Por Adrian Rafael Morales
Fotos: cortesía del entrevistado y fuente externa

En 2021 el mundo editorial vio cómo cambiaba el curso de la historia sobre los orígenes de la lexicografía hispanoamericana y en especial de Cuba, al conocerse la publicación por primera vez del Diccionario de provincialismos de la Isla de Cuba, de 1831, rescatado y editado por el investigador y doctor Armando Chávez-Rivera, profesor titular de la Universidad de Houston-Victoria, de Estados Unidos.

El manuscrito, extraviado durante casi dos siglos, fue localizado por Chávez-Rivera –también miembro numerario de la Academia Norteamericana de la Lengua Española–, quien ha logrado el hito de presentarnos un curioso e imprescindible repertorio que se adelanta en cinco años al Diccionario provincial de voces cubanas, publicado en 1836 por Esteban Pichardo, considerado hasta hace poco como el primer aporte de su tipo en la mayor de las Antillas y en tierras americanas.

La editorial española Aduana Vieja, con sede en Valencia, se lleva el mérito de imprimir una obra escrita hace 190 años por intelectuales criollos y liberales de la época: el filósofo y profesor Francisco Ruiz, el erudito José del Castillo, el científico José Estévez y Cantal, el crítico y editor Domingo del Monte y el ingeniero Joaquín Santos Suárez.

Llama la atención la cantidad de referencias a plantas incluida en el Diccionario de provincialismos de la Isla de Cuba.

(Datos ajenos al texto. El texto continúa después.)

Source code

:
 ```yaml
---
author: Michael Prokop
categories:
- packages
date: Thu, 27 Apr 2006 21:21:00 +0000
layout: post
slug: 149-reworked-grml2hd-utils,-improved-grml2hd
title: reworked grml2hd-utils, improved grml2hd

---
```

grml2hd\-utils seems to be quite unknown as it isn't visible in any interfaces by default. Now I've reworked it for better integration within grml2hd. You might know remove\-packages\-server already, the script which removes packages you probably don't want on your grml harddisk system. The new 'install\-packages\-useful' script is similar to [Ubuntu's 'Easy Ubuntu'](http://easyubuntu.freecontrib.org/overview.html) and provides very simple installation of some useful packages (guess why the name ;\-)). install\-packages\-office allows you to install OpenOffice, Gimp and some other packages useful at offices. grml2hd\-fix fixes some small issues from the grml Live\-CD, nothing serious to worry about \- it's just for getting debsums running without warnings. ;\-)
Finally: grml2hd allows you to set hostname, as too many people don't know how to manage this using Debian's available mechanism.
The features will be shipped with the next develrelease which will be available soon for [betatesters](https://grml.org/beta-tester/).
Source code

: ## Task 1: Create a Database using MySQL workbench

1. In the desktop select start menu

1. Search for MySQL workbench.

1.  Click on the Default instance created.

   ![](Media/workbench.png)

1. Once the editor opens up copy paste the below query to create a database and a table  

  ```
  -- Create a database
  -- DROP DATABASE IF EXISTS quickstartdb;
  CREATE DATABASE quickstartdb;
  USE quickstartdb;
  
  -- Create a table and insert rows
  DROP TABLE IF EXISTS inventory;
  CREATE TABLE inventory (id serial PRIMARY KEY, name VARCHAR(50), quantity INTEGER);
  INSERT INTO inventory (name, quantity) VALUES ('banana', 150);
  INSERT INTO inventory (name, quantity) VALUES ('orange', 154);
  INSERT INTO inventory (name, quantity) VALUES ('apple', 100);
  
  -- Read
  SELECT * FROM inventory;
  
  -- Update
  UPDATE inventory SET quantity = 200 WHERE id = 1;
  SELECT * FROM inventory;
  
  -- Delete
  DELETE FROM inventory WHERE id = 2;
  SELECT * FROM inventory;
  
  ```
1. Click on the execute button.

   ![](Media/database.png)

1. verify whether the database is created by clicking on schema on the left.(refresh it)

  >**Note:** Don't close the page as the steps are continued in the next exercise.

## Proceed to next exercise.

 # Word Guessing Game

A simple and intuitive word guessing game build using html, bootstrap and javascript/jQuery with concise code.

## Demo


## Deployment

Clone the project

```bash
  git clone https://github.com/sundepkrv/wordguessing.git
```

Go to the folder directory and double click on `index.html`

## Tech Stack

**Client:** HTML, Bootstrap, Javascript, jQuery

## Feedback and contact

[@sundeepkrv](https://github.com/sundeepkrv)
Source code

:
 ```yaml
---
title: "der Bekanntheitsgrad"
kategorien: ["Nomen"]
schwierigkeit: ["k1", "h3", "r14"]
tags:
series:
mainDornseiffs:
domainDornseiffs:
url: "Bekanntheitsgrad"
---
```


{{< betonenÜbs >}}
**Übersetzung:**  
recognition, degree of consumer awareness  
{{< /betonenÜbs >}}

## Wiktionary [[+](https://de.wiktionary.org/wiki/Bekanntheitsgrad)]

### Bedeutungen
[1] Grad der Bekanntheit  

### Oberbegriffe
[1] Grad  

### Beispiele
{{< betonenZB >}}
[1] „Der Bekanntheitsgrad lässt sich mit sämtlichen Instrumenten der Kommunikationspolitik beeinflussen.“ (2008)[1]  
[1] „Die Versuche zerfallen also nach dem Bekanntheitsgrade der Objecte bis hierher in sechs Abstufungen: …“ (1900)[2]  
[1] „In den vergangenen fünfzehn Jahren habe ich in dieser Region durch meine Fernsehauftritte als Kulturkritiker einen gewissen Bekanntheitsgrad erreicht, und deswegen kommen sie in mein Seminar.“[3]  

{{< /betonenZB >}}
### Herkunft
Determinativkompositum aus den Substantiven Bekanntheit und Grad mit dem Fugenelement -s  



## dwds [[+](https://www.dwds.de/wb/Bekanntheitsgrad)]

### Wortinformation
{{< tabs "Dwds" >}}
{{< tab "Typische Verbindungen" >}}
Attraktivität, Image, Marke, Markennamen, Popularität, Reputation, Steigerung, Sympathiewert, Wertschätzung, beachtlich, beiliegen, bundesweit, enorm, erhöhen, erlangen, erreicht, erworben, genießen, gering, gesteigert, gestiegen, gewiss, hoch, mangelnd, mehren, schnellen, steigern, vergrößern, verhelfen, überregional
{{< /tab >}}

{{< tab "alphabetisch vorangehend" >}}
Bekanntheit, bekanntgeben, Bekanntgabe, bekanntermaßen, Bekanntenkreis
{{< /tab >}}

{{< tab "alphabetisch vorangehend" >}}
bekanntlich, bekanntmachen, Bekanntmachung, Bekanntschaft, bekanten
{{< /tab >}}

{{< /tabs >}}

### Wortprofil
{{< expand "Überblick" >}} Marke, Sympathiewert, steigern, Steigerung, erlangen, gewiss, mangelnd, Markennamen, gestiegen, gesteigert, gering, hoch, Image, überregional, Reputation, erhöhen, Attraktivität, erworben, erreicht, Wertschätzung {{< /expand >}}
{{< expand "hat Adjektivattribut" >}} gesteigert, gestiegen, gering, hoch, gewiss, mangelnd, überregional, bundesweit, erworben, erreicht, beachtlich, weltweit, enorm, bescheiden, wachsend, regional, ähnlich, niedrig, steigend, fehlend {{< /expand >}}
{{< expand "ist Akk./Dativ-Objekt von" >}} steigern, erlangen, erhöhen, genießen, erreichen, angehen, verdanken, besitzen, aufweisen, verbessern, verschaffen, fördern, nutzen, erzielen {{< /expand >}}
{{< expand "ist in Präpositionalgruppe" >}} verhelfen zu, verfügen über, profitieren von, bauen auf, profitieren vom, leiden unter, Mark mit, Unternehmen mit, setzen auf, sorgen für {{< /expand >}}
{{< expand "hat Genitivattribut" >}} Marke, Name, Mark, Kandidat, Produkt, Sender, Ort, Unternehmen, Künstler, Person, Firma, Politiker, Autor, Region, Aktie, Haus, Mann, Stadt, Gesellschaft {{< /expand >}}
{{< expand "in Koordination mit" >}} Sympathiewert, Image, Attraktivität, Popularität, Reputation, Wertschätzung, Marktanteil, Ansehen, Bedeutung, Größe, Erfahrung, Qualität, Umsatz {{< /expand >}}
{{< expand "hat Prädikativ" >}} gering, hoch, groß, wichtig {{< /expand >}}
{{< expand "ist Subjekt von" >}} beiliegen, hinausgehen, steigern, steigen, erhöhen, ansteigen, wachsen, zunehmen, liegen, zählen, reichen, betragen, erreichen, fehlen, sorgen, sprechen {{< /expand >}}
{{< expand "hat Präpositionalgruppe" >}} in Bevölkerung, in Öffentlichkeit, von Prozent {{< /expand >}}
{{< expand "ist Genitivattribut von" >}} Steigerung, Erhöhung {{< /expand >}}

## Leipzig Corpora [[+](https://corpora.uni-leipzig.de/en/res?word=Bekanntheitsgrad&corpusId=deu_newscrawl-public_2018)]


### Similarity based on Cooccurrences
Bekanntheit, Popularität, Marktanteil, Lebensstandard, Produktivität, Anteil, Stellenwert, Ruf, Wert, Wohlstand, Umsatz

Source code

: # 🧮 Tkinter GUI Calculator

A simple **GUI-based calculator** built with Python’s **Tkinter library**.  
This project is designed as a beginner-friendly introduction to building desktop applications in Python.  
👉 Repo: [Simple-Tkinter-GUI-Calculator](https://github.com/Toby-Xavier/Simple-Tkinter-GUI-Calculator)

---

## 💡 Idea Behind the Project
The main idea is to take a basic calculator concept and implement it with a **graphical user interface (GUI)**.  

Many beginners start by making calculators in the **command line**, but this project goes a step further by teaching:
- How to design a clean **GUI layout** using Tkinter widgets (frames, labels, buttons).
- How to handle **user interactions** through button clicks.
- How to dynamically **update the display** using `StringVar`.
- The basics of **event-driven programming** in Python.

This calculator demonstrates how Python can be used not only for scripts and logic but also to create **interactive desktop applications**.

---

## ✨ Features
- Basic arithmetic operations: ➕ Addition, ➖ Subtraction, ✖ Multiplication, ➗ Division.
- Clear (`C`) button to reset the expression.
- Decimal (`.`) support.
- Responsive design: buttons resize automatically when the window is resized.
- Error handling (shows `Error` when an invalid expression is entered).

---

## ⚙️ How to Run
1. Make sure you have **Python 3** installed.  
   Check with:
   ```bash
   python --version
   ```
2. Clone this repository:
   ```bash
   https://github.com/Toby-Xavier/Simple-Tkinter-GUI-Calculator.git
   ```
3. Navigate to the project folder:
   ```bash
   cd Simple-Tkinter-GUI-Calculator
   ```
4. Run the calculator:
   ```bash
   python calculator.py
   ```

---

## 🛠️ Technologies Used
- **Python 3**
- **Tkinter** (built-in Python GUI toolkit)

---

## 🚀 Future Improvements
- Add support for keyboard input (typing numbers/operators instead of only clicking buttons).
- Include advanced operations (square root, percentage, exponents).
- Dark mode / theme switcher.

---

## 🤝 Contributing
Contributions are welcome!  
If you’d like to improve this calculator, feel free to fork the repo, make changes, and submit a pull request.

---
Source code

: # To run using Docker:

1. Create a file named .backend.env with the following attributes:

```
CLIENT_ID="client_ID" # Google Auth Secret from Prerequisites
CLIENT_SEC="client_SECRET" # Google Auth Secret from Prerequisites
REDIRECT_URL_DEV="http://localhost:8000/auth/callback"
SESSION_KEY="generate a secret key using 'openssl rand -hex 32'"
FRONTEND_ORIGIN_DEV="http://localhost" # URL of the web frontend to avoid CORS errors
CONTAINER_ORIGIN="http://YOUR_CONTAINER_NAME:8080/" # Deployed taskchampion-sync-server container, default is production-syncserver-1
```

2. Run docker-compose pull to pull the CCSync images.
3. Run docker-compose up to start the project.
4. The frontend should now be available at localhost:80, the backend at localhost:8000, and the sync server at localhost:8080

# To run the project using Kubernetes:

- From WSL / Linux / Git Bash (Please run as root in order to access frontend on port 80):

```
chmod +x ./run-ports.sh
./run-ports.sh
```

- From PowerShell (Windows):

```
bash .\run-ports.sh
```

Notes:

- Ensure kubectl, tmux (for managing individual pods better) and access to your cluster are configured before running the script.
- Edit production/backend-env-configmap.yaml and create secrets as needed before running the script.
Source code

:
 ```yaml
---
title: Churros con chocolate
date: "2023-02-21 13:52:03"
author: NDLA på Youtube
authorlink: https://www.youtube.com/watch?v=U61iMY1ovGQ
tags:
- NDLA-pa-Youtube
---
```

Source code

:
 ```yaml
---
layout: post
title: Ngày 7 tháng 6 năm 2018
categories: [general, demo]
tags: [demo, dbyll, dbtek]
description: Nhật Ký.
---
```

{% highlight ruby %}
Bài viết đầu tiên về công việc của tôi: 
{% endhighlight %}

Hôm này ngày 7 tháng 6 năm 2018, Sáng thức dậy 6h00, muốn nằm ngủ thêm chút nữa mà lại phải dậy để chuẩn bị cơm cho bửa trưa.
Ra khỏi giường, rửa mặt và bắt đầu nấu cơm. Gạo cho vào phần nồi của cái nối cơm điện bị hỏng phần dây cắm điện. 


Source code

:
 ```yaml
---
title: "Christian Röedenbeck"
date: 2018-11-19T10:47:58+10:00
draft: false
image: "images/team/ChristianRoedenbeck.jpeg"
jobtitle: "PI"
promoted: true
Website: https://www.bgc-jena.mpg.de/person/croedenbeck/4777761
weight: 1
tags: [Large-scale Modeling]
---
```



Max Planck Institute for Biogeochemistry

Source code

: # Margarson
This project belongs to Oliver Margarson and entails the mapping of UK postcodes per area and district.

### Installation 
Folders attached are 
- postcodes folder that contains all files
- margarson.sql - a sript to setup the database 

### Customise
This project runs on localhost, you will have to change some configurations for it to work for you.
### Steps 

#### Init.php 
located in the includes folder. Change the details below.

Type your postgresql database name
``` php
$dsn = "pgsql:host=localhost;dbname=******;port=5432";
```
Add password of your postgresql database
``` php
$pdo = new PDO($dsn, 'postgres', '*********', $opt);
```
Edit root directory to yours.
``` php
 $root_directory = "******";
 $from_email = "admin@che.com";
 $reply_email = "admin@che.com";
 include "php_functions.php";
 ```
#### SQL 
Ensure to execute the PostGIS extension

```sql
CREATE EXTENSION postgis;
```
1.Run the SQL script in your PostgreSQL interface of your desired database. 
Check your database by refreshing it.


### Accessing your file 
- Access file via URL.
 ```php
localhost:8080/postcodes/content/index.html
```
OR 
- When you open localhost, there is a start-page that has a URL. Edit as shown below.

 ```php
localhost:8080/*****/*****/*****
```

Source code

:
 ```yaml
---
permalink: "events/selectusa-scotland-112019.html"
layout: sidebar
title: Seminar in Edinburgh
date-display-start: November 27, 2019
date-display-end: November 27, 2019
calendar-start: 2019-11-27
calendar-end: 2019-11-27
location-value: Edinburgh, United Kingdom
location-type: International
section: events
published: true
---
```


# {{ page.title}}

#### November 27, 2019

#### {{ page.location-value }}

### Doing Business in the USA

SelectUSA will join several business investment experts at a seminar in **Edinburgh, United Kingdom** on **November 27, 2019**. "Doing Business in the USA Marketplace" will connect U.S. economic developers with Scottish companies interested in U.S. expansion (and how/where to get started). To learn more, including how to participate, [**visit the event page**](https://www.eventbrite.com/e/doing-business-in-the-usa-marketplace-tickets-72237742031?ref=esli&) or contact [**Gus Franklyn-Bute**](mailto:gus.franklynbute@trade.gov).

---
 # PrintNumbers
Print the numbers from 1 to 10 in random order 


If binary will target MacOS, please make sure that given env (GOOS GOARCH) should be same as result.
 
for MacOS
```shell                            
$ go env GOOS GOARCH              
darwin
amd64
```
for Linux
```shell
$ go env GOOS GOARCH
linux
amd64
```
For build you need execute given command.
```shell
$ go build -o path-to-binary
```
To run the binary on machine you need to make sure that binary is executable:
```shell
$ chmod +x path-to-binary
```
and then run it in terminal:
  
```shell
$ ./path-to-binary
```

Para satisfacer la curiosidad de muchos de los lectores de la revista Fucsia, entrevistamos al responsable del hallazgo y así constatamos a qué se deben tantas menciones a la flora autóctona y posiblemente a algunas especies también comunes en otros parajes del Caribe.

“Muchos fragmentos del diccionario están dedicados a la flora, con descripciones de plantas útiles para la alimentación, la medicina y la producción. El tema de la exuberancia de la flora emerge desde los primeros textos de los exploradores y conquistadores de Cuba e islas vecinas. Es recurrente en la descripción de Cuba desde las cartas de Cristóbal Colón”, señala Chávez-Rivera.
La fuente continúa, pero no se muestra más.